(Stored entries)
◆ ◆ ◆
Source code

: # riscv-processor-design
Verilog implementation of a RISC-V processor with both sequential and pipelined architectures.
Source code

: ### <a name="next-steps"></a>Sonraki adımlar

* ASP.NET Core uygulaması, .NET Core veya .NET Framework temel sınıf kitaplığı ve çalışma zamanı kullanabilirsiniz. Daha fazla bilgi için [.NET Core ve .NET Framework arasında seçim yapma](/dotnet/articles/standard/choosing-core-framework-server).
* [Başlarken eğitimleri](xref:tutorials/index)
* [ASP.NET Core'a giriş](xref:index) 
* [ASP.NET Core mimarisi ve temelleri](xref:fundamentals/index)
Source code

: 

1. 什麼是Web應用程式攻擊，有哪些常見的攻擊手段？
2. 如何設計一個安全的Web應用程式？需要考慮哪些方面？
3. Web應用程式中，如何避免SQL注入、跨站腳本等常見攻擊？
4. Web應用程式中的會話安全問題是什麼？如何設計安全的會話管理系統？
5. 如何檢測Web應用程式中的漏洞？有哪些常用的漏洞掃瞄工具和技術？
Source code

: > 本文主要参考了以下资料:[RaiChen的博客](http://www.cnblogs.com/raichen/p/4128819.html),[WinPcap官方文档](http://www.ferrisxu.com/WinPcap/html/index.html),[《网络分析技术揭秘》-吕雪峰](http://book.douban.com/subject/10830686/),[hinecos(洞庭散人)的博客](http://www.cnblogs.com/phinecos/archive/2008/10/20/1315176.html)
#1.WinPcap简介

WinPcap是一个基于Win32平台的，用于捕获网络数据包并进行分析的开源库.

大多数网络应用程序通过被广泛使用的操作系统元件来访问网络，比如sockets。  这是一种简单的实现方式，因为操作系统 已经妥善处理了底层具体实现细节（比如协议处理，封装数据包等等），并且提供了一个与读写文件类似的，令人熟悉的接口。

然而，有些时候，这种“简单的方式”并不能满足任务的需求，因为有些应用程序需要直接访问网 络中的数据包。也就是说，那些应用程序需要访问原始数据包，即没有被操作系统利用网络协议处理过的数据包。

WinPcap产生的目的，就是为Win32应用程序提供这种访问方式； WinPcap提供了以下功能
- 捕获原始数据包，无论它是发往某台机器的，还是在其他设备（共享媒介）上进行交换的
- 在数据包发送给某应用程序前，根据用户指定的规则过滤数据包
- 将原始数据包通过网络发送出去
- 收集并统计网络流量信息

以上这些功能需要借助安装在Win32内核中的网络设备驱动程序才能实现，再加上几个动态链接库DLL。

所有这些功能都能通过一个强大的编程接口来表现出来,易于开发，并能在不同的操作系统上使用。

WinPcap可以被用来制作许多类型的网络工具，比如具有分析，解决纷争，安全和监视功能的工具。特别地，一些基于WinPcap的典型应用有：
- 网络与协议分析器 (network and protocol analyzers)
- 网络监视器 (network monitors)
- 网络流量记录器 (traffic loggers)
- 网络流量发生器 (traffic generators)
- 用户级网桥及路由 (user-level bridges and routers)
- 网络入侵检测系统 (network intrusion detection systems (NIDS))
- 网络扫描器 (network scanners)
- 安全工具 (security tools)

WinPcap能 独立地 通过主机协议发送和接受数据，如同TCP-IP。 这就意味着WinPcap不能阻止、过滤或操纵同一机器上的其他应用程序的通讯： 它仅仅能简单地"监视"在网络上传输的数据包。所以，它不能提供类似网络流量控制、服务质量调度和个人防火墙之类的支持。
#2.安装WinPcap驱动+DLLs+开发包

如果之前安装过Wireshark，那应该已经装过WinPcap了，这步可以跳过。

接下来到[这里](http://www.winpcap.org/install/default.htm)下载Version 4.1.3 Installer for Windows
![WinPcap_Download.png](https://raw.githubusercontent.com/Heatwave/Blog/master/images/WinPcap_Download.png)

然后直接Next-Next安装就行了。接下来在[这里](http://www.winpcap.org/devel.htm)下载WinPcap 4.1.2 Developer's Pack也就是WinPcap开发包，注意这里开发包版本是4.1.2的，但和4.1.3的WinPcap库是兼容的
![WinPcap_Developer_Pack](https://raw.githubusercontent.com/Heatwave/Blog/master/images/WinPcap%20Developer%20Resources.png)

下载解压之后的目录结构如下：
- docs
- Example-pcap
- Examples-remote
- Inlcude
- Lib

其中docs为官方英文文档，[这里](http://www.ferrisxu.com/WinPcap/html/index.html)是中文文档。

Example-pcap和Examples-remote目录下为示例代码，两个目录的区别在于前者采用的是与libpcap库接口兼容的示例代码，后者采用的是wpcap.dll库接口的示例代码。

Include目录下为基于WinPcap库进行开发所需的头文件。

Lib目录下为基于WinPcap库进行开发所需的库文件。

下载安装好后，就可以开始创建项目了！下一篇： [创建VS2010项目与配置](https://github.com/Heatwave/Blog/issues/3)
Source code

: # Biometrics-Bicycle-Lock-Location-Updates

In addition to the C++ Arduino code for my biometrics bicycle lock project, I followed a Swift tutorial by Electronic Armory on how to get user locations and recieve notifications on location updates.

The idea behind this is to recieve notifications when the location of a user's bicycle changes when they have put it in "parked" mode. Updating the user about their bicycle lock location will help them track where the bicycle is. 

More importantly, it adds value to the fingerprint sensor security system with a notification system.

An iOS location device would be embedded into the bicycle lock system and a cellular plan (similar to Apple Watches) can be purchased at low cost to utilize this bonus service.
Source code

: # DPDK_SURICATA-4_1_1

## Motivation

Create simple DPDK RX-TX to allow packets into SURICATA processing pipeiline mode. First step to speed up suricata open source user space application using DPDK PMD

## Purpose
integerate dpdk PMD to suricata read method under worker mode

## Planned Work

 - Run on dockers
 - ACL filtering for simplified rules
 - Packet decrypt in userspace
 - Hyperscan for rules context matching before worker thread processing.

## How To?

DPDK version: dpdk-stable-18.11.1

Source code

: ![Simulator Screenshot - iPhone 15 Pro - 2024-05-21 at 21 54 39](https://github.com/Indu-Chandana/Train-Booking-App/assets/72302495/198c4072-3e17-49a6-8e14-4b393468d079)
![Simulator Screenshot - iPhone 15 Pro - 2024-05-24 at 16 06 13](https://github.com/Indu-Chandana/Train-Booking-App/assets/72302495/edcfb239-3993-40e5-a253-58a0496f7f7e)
◆ ◆ ◆
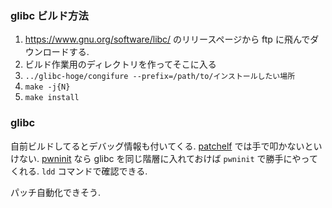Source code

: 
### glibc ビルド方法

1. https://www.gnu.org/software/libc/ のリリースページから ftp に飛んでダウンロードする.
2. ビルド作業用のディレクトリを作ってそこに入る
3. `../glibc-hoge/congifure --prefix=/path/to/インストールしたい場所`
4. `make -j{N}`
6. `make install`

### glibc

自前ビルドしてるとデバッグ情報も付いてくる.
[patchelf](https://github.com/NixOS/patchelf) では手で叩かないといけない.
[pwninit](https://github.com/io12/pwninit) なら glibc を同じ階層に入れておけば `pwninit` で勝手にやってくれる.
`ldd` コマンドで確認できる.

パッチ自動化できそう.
◆ ◆ ◆
Work through the records above. Copy every line with the string "html".

: > 本文主要参考了以下资料:[RaiChen的博客](http://www.cnblogs.com/raichen/p/4128819.html),[WinPcap官方文档](http://www.ferrisxu.com/WinPcap/html/index.html),[《网络分析技术揭秘》-吕雪峰](http://book.douban.com/subject/10830686/),[hinecos(洞庭散人)的博客](http://www.cnblogs.com/phinecos/archive/2008/10/20/1315176.html)
其中docs为官方英文文档，[这里](http://www.ferrisxu.com/WinPcap/html/index.html)是中文文档。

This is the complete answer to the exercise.